TASK BRIEF: Report all lines of the data below that hold the word "println".

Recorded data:

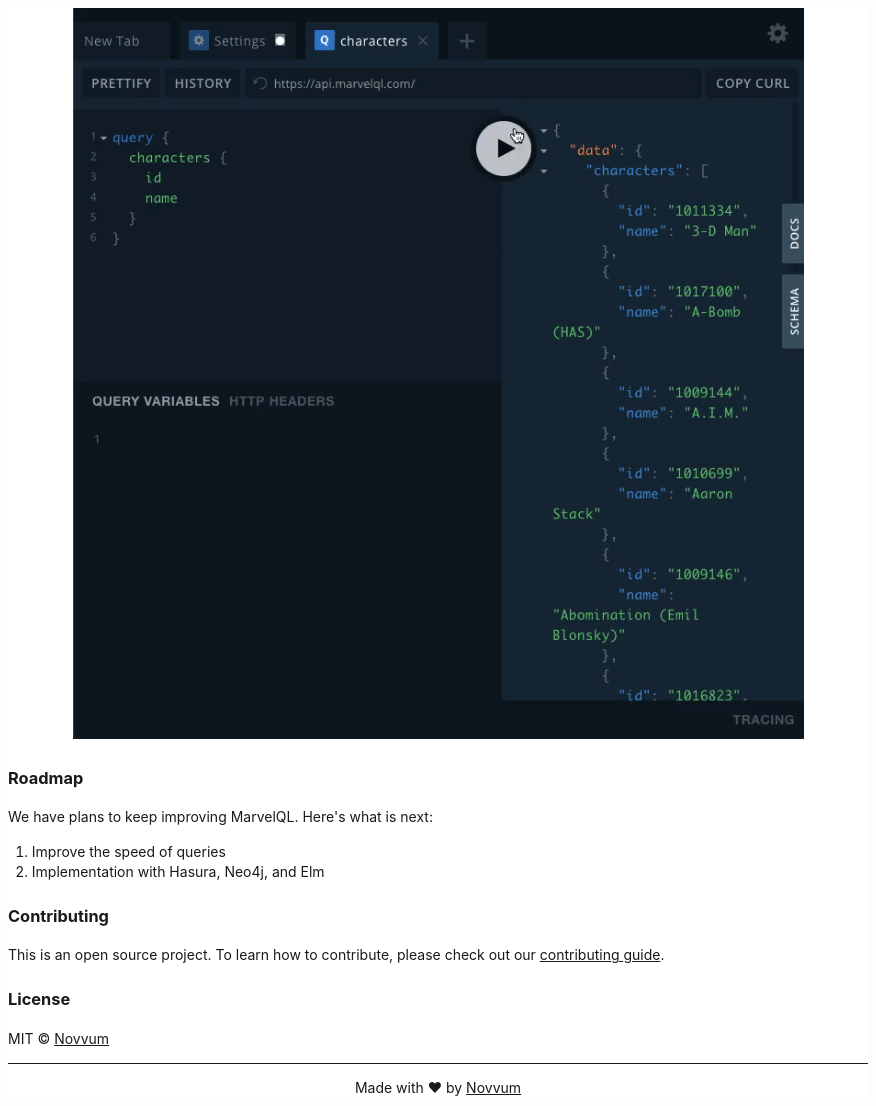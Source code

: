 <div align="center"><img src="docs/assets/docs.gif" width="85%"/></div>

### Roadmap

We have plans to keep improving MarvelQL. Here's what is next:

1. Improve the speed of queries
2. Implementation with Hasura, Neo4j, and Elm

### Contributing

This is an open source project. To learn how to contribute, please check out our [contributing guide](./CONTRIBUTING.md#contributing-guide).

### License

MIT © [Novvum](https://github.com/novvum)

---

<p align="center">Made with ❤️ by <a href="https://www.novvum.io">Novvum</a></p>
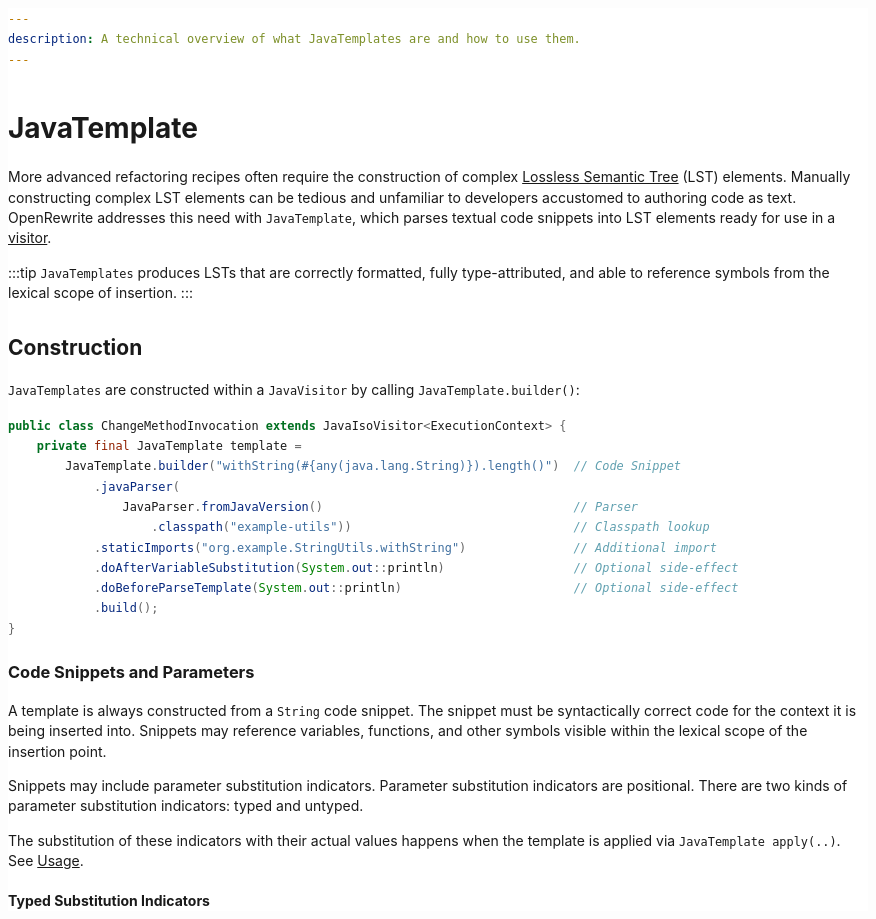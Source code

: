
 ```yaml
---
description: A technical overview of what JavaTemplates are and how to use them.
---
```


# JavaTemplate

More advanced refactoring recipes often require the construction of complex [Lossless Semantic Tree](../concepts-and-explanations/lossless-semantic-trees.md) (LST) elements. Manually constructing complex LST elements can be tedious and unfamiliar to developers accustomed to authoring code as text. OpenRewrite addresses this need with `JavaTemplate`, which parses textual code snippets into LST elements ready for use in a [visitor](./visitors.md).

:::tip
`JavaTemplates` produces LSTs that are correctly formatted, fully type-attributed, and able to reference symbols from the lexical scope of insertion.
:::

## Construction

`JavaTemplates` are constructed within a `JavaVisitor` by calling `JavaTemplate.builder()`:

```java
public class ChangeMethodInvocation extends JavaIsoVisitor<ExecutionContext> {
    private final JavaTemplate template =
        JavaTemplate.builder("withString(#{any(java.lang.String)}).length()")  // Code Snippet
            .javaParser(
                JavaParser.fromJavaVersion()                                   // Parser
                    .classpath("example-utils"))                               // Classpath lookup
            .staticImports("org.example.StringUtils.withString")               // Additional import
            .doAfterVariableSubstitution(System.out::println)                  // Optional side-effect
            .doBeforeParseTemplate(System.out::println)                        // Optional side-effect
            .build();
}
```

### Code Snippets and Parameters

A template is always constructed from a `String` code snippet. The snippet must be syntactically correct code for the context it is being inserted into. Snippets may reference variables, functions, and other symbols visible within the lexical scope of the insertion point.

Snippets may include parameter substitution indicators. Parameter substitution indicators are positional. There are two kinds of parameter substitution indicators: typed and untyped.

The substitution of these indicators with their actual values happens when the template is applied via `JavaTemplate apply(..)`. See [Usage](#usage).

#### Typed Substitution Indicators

--

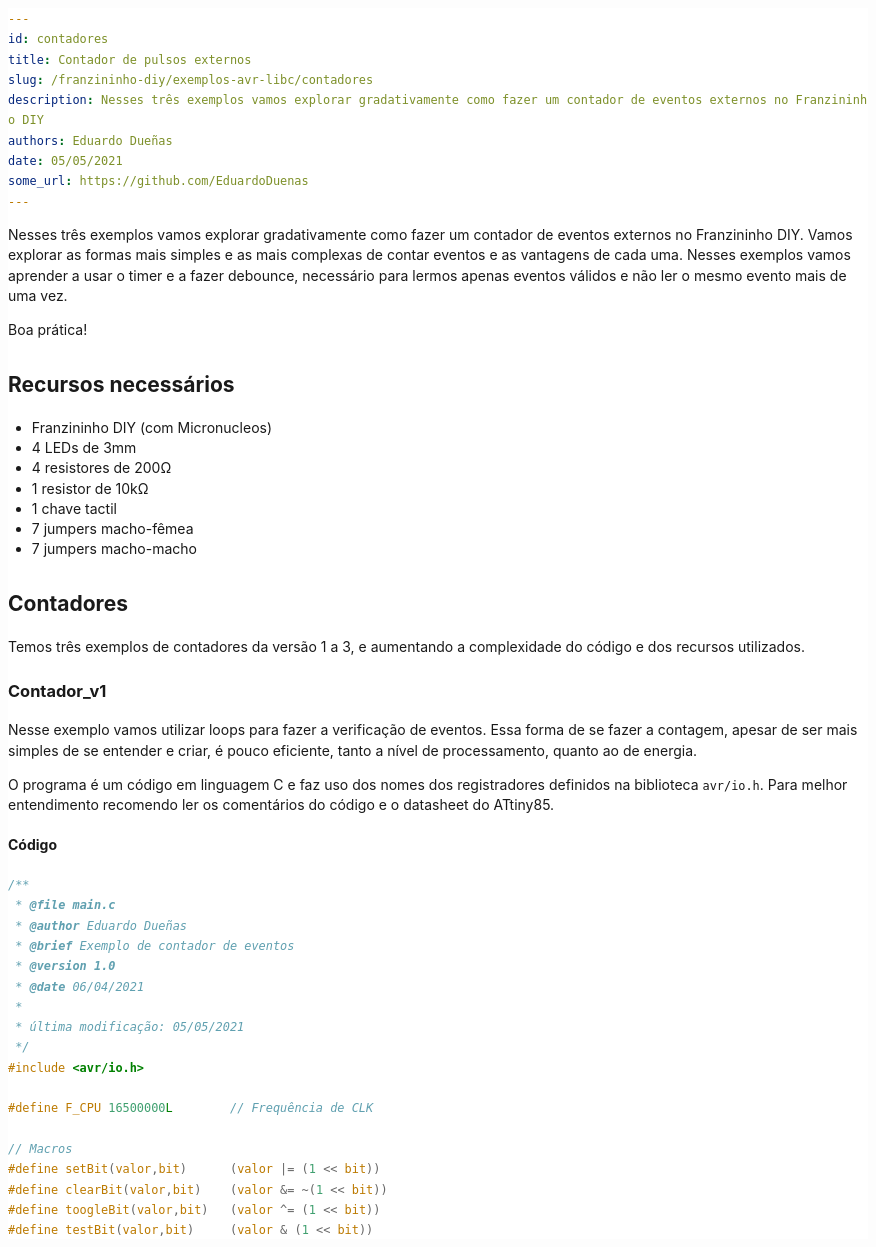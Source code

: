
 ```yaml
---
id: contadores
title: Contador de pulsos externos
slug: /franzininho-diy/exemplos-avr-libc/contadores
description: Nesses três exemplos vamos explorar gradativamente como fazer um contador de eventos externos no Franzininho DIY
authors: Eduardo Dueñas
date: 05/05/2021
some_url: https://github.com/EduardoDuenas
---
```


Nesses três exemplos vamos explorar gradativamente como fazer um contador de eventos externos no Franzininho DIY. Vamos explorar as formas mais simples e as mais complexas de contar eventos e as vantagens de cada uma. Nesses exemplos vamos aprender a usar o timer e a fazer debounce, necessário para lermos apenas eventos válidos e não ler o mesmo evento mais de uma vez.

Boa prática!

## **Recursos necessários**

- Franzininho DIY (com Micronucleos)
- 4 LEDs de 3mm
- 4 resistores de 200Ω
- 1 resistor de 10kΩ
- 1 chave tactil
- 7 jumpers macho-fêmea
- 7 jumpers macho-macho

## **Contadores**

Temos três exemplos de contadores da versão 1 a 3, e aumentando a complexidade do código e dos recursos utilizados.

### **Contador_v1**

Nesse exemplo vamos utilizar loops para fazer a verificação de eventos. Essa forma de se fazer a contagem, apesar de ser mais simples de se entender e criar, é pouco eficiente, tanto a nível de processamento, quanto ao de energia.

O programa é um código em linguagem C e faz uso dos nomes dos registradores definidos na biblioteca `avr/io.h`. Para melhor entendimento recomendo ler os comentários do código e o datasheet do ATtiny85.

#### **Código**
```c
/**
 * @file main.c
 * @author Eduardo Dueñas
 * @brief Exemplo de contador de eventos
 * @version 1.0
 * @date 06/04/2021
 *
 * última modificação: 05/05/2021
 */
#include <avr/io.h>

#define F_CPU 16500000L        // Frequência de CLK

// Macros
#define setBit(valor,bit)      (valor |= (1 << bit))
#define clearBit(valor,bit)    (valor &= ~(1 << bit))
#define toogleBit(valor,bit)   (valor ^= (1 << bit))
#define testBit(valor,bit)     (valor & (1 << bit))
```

ANSWER:
            .doAfterVariableSubstitution(System.out::println)                  // Optional side-effect
            .doBeforeParseTemplate(System.out::println)                        // Optional side-effect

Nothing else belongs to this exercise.